New R&D labs a shot in arm for healthcare
Updated: 2012-08-17 07:39
By Wang Hongyi (China Daily)
Doctors demonstrate a procedure at Covidien's China Technology Center in Shanghai. Provided to China Daily
Research center in step with government plan to improve medical facilities
The American healthcare products provider Covidien PLC is deepening its investment in China by opening its first China research and development facility in Shanghai this month.

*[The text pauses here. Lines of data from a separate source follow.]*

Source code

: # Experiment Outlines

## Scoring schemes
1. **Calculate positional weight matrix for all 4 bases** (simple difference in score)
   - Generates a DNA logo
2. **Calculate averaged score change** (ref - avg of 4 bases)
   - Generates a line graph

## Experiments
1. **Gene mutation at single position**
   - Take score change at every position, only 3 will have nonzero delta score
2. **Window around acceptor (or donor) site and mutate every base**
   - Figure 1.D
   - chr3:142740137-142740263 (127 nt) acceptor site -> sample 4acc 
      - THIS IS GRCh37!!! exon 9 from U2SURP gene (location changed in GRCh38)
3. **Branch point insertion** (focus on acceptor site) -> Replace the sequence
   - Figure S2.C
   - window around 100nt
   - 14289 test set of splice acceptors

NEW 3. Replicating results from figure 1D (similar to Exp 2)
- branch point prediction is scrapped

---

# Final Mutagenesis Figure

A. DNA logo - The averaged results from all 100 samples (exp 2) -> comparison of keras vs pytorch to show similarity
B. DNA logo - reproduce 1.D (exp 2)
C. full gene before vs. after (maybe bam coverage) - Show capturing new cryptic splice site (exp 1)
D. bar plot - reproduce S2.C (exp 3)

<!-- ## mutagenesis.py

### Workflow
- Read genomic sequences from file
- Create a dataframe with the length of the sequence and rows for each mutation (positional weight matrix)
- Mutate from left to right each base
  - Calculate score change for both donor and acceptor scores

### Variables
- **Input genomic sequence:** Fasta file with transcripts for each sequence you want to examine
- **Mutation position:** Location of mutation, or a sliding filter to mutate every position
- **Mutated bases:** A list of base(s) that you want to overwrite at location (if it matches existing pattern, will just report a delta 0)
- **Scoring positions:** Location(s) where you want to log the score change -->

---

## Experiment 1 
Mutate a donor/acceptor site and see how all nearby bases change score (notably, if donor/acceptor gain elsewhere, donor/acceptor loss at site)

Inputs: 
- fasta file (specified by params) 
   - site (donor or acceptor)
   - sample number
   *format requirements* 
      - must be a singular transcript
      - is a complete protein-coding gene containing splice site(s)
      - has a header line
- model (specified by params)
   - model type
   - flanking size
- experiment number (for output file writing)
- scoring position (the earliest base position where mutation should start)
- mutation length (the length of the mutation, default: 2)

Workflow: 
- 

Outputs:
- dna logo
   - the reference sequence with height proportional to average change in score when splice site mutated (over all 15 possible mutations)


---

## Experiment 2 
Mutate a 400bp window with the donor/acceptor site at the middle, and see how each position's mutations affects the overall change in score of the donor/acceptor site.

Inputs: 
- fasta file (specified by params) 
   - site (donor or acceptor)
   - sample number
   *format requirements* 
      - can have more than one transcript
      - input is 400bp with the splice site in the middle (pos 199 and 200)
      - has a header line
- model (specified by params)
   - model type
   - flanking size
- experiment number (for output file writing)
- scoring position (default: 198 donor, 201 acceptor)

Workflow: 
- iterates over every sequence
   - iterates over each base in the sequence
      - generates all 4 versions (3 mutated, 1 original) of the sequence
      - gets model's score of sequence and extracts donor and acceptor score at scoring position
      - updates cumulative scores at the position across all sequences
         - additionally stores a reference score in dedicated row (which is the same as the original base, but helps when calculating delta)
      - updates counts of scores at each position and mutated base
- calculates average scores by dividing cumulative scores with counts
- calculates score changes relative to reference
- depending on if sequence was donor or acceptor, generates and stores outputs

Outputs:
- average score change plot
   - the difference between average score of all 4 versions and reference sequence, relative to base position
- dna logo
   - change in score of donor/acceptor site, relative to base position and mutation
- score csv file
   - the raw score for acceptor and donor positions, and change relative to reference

The facility, China Technology Center, spans more than 9,290 square meters, houses 17 laboratories and has state-of-the-art surgical and simulation suites that enable healthcare professionals to be actively involved in the design and development of medical devices.
With a total investment of $45 million over three years, the CTC will eventually have more than 300 employees, and will focus on developing products that are customized to meet the needs of China and other emerging markets.
The CTC is not the company's first investment in China. It already has 10 commercial offices and a manufacturing plant in the country.
"Establishing this R&D facility in Shanghai will reinforce our continued commitment to providing innovative new products that will help healthcare providers worldwide improve patient care and extend healthcare delivery to more people and more places," says Jose Almeida, chairman, president and CEO of Covidien. "China is a key market in our global strategy, and this investment is a reflection of our strategic initiatives."
The company has experienced 25 to 30 percent growth in some of the BRICs countries, which is led by China, Almeida says.
"China is growing exceptionally well. The sales force, and how we are understanding the market and how we are penetrating several different facets of the market, has been great for us."
According to a report by the US financial giant Citigroup this year, the Chinese medical device market is expected to grow 17 percent in 2012. The report estimates the total market value of the 11 medical equipment segments surveyed to be about $5 billion in this year.
That overall growth is based on a projection of 12 percent growth in the medical equipment market and 25 percent growth in medical consumables. Strong demand from Chinese hospitals, due to larger purchasing budgets and planned infrastructure upgrades, is fueling the growth.
As part of the country's long-term healthcare reform program, the Chinese government is sparing no effort in investment in healthcare facilities and services, especially in remote and rural areas.
In 2009, guidelines on implementing healthcare reform issued by the State Council, and the corresponding 2009-11 implementation plan, called for the government to invest 850 billion yuan ($133.6 billion, 108.6 billion euros) on the overhaul, with a large part of the funding allocated to rural hospitals and community healthcare centers.
In the country's 12th Five-Year Plan (2011-15), healthcare is listed as a priority, with specific emphasis on improving infrastructure of rural healthcare facilities and updating medical equipment.
"The Chinese healthcare industry is on a fast track of development," says Wang Xinpei, deputy director of Shanghai Municipal Commission of Commerce. "The Ministry of Commerce, the Ministry of Health and the Ministry of Science and Technology all launched specific policies to boost the healthcare and medical device industry. In this regard, more innovative technology and products are urgently needed to meet local market demand."
Wu Dong, vice-president of Covidien China R&D, says: "The Chinese government attaches great importance to improving the medical services and products in rural areas. And to align with the Chinese government's health agenda, outlined in the 12th Five-Year Plan, undoubtedly underpins our development in healthcare in China."
He says the company will develop more products, primarily mid-end devices, targeting rural areas where they are most in need.
"We will also increase training for medical staff in rural areas and community-level hospitals, educating them on the safe use of these medical devices to better serve patients," Wu says.
The company has carried out various training programs in the past, and has established partnership programs with academic institutions in China to nurture young talent and gather fresh ideas for the advancement of the medical device industry.
"This fusion of expertise among healthcare professionals, students, scientists and engineers will be reinforced by the cutting-edge capabilities of our new R&D facility, bridging clinical knowledge, market understanding and technical innovation," Wu says.
"We are dedicated to improving patient outcomes, and we recognize the immense potential of basing an R&D facility in Shanghai. This location will help us make use of the internationally renowned experts based here in China, including world-class engineering talent. We believe this collaboration will drive innovation in China and across the emerging markets healthcare landscape."
Covidien has 24 global R&D centers specializing in endo-mechanical devices, vascular therapies, energy-based devices, tissue repair, ventilation and monitoring.
The company's revenue was about $11.6 billion last year, with nearly 5 percent of sales invested in R&D, twice as much as five years ago.
Covidien has launched more than 100 new products in that time, and expects to launch more than 50 over the next two years.
"The capabilities of the new R&D facility address the healthcare reform objective of strengthening product technology to improve patient outcomes," Wu says, adding that he expects the facility to produce one new product a year.